Number one on the list of challenges is just staying warm. Our house has two wood stoves, and numerous loose fitting doors and windows for cold air to enter. There was a large pile of wood here when I arrived, and I joyfully split and burned it at a merry rate, keeping the house toasty. As the cold nights continued, and the pile began to dwindle, we began to realize that the wood pile, which our Chilean hosts has assured us would last for the rest of the winter, was not going to make it until the weather got warmer. It seems that their calculation was made with the average Chilean's tolerance for cold in mind, and our American ideas of how warm a house should be meant that we were using a lot more wood than they did. OK. We can slow down our consumption a bit, but we still need to order more wood because spring is not here yet. (There is a whole other discussion that could happen at this point about energy consumption and global warming, but let's leave that for another day and stay focused on the personal here)

No problem, I thought, Rodrigo left me the phone number of Señor Miguel. I'll call him and order some more wood...except that when I called he told me that he had no more wood. He was done for the season. So, I began to look around and found a place selling wood on one of the main streets in Chillán. I talked to the guy and he told me that he had wood, but that it was not completely dry. I figured that I still had some dry wood from before, and anyway, it would be spring, and warm, soon so I went ahead and bought some wood, which they delivered and stacked that afternoon.

I don't feel like there was any bad faith. I mean, the guy warned me that the wood was 'not completely dry', but a lot of it was really wet inside. It was basically impossible to start a fire with the new stuff, although if you got a nice hot fire going with the older, drier wood, it was possible to burn the new stuff. Each day became a new experiment in crafting subtle blends of my dwindling supply of dry wood with the slowly drying new wood. I began splitting the wet wood into smaller pieces and laying it out in the driveway on the infrequent sunny days. The neighbors must have thought I was crazy. I started stressing out about wood and fire and keeping the house warm.

So I had to ask for help. I asked Luz María, our wonderful local support person, to look around for another source of dry wood. Catherine called our friend Pam to see if the folks she was living with, Don Arturo and Señora Luz, had a good wood contact. Catherine and I are going to walk by a wood seller that she has seen up by her school this afternoon. One way or another we will find enough wood to get us through to warmer weather. At home this was something I would have just handled myself because I know how to navigate in that world, but here I have had to let go of PRIDE and ask for help, and that might be the biggest challenge of all for me.

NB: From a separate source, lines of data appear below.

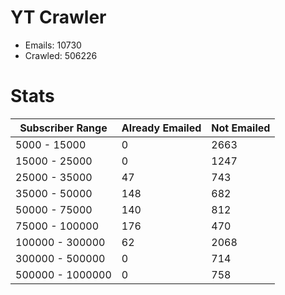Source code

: # YT Crawler
- Emails: 10730
- Crawled: 506226

# Stats
| Subscriber Range  | Already Emailed | Not Emailed |
|-------|-------|-------|
| 5000 - 15000 | 0 | 2663 |
| 15000 - 25000 | 0 | 1247 |
| 25000 - 35000 | 47 | 743 |
| 35000 - 50000 | 148 | 682 |
| 50000 - 75000 | 140 | 812 |
| 75000 - 100000 | 176 | 470 |
| 100000 - 300000 | 62 | 2068 |
| 300000 - 500000 | 0 | 714 |
| 500000 - 1000000 | 0 | 758 |
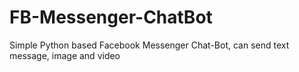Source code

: # FB-Messenger-ChatBot
Simple Python based Facebook Messenger Chat-Bot, can send text message, image and video
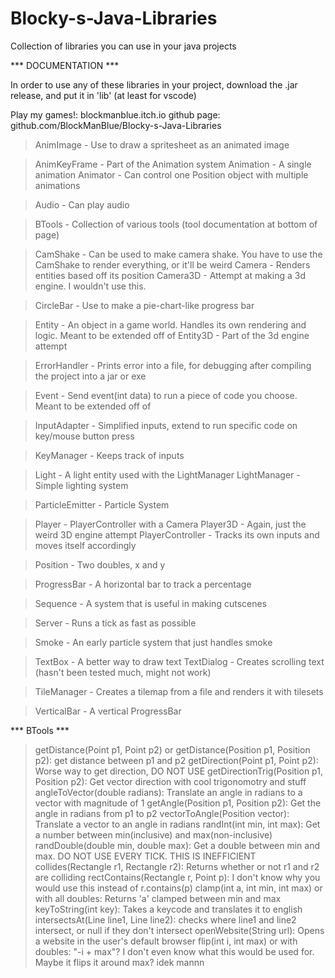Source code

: # Blocky-s-Java-Libraries
Collection of libraries you can use in your java projects

  ***   DOCUMENTATION   ***

In order to use any of these libraries in your project,
download the .jar release, and put it in 'lib' (at least for vscode)

Play my games!: blockmanblue.itch.io
github page: github.com/BlockManBlue/Blocky-s-Java-Libraries

> AnimImage - Use to draw a spritesheet as an animated image

> AnimKeyFrame - Part of the Animation system
> Animation - A single animation
> Animator - Can control one Position object with multiple animations

> Audio - Can play audio

> BTools - Collection of various tools (tool documentation at bottom of page)

> CamShake - Can be used to make camera shake. You have to use the CamShake to render everything, or it'll be weird
> Camera - Renders entities based off its position
> Camera3D - Attempt at making a 3d engine. I wouldn't use this.

> CircleBar - Use to make a pie-chart-like progress bar

> Entity - An object in a game world. Handles its own rendering and logic. Meant to be extended off of 
> Entity3D - Part of the 3d engine attempt

> ErrorHandler - Prints error into a file, for debugging after compiling the project into a jar or exe

> Event - Send event(int data) to run a piece of code you choose. Meant to be extended off of

> InputAdapter - Simplified inputs, extend to run specific code on key/mouse button press

> KeyManager - Keeps track of inputs

> Light - A light entity used with the LightManager
> LightManager - Simple lighting system

> ParticleEmitter - Particle System

> Player - PlayerController with a Camera
> Player3D - Again, just the weird 3D engine attempt
> PlayerController - Tracks its own inputs and moves itself accordingly

> Position - Two doubles, x and y

> ProgressBar - A horizontal bar to track a percentage

> Sequence - A system that is useful in making cutscenes

> Server - Runs a tick as fast as possible

> Smoke - An early particle system that just handles smoke

> TextBox - A better way to draw text
> TextDialog - Creates scrolling text (hasn't been tested much, might not work)

> TileManager - Creates a tilemap from a file and renders it with tilesets

> VerticalBar - A vertical ProgressBar


 ***  BTools  ***

> getDistance(Point p1, Point p2) or getDistance(Position p1, Position p2): get distance between p1 and p2
> getDirection(Point p1, Point p2): Worse way to get direction, DO NOT USE
> getDirectionTrig(Position p1, Position p2): Get vector direction with cool trigonomotry and stuff
> angleToVector(double radians): Translate an angle in radians to a vector with magnitude of 1
> getAngle(Position p1, Position p2): Get the angle in radians from p1 to p2
> vectorToAngle(Position vector): Translate a vector to an angle in radians
> randInt(int min, int max): Get a number between min(inclusive) and max(non-inclusive)
> randDouble(double min, double max): Get a double between min and max. DO NOT USE EVERY TICK. THIS IS INEFFICIENT
> collides(Rectangle r1, Rectangle r2): Returns whether or not r1 and r2 are colliding
> rectContains(Rectangle r, Point p): I don't know why you would use this instead of r.contains(p)
> clamp(int a, int min, int max) or with all doubles: Returns 'a' clamped between min and max
> keyToString(int key): Takes a keycode and translates it to english
> intersectsAt(Line line1, Line line2): checks where line1 and line2 intersect, or null if they don't intersect
> openWebsite(String url): Opens a website in the user's default browser
> flip(int i, int max) or with doubles: "-i + max"? I don't even know what this would be used for. Maybe it flips it around max? idek mannn
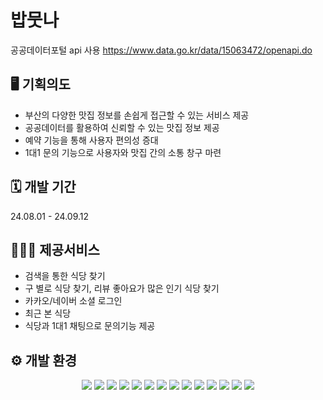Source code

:# 밥뭇나
공공데이터포털 api 사용 https://www.data.go.kr/data/15063472/openapi.do

## 🖥️ 기획의도

- 부산의 다양한 맛집 정보를 손쉽게 접근할 수 있는 서비스 제공
- 공공데이터를 활용하여 신뢰할 수 있는 맛집 정보 제공 
- 예약 기능을 통해 사용자 편의성 증대
- 1대1 문의 기능으로 사용자와 맛집 간의 소통 창구 마련


## 🗓 개발 기간
24.08.01 - 24.09.12


## 🧑‍🤝‍🧑 제공서비스

- 검색을 통한 식당 찾기
- 구 별로 식당 찾기, 리뷰 좋아요가 많은 인기 식당 찾기
- 카카오/네이버 소셜 로그인
- 최근 본 식당
- 식당과 1대1 채팅으로 문의기능 제공


## ⚙️ 개발 환경
<div align="center">
    <img src="https://img.shields.io/badge/Spring-6DB33F?style=flat-square&logo=Spring&logoColor=white" />
    <img src="https://img.shields.io/badge/Java-007396?style=flat&logo=Java&logoColor=white" />
    <img src="https://img.shields.io/badge/JavaScript-F7DF1E?style=flat-square&logo=javascript&logoColor=black" />
    <img src="https://img.shields.io/badge/jQuery-0769AD?style=flat-square&logo=jQuery&logoColor=white" />
    <img src="https://img.shields.io/badge/HTML5-E34F26?style=flat&logo=HTML5&logoColor=white" />
    <img src="https://img.shields.io/badge/CSS3-1572B6?style=flat&logo=CSS3&logoColor=white" />
    <img src="https://img.shields.io/badge/ORACLE-F80000?style=flat-square&logo=oracle&logoColor=white" />
    <img src="https://img.shields.io/badge/apache%20tomcat-F8DC75?style=flat-square&logo=apachetomcat&logoColor=white" />
    <img src="https://img.shields.io/badge/GitHub-181717?style=flat-square&logo=GitHub&logoColor=white" />
    <img src="https://img.shields.io/badge/Kakao%20API-FFCD00?style=flat-square&logo=Kakao&logoColor=black" />
    <img src="https://img.shields.io/badge/Naver%20API-03C75A?style=flat-square&logo=Naver&logoColor=white" />
    <img src="https://img.shields.io/badge/Socket.io-010101?style=flat-square&logo=Socket.io&logoColor=white" />
    <img src="https://img.shields.io/badge/Ajax-0B76D1?style=flat-square&logo=jquery&logoColor=white" />
    <img src="https://img.shields.io/badge/MyBatis-0D8DBA?style=flat-square&logo=MyBatis&logoColor=white" />

</div>
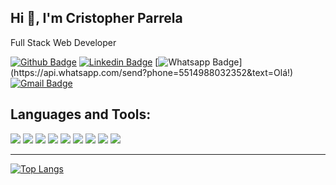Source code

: ## Hi 👋, I'm Cristopher Parrela

 Full Stack Web Developer

[![Github Badge](https://img.shields.io/badge/-Github-000?style=for-the-badge&logo=Github&logoColor=white&link=https://github.com/cegielkowski)](https://github.com/cmparrela)
[![Linkedin Badge](https://img.shields.io/badge/-LinkedIn-blue?style=for-the-badge&logo=Linkedin&logoColor=white&link=https://www.linkedin.com/in/cmparrela/)](https://www.linkedin.com/in/cmparrela/)
[![Whatsapp Badge](https://img.shields.io/badge/-Whatsapp-4CA143?style=for-the-badge&labelColor=4CA143&logo=whatsapp&logoColor=white&link=https://api.whatsapp.com/send?phone=5514998583391&text=Olá!)](https://api.whatsapp.com/send?phone=5514988032352&text=Olá!)
[![Gmail Badge](https://img.shields.io/badge/-Gmail-c14438?style=for-the-badge&logo=Gmail&logoColor=white&link=mailto:cmparrela.dev@gmail.com)](mailto:cmparrela@gmail.com)

## Languages and Tools:

![](https://img.shields.io/badge/Code-PHP-informational?style=for-the-badge&logo=php&color=777bb4&logoColor=8892BF)
![](https://img.shields.io/badge/Code-Laravel-informational?style=for-the-badge&logo=laravel&color=FF2D20)
![](https://img.shields.io/badge/Code-codeigniter-informational?style=for-the-badge&logo=codeigniter&color=EF4223)
![](https://img.shields.io/badge/Code-JavaScript-informational?style=for-the-badge&logo=javascript&color=F7DF1E)
![](https://img.shields.io/badge/Tools-Docker-informational?style=for-the-badge&logo=docker&color=2496ED)
![](https://img.shields.io/badge/Tools-MySQL-informational?style=for-the-badge&logo=mysql&color=4479A1)
![](https://img.shields.io/badge/Tools-PostgreSQL-informational?style=for-the-badge&logoColor=4479A1&logo=postgresql&color=336791)
![](https://img.shields.io/badge/Tools-SQLServer-informational?style=for-the-badge&logo=microsoft-sql-server&color=CC2927&logoColor=e94840)
![](https://img.shields.io/badge/OS-Linux-informational?style=for-the-badge&logo=linux&color=fcc624)

----

[![Top Langs](https://github-readme-stats.vercel.app/api/top-langs/?username=cmparrela&langs_count=8&hide=Visual%20Basic,Dart,html&layout=compact)](https://github.com/willry/github-readme-stats)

We take so much for granted in our comfortable lives back home. When problems arrise, we typically know how to find solutions. Living abroad, that sense of competance can be stripped away. Matters that are almost automatic back home can take up huge amounts of time and energy here. On the other hand, many things that consume our lives back home have almost no significance here. So, I take it day to day here, approaching each day's 'learning opportunities' with humility and humor, learning to live outside my comfort zone.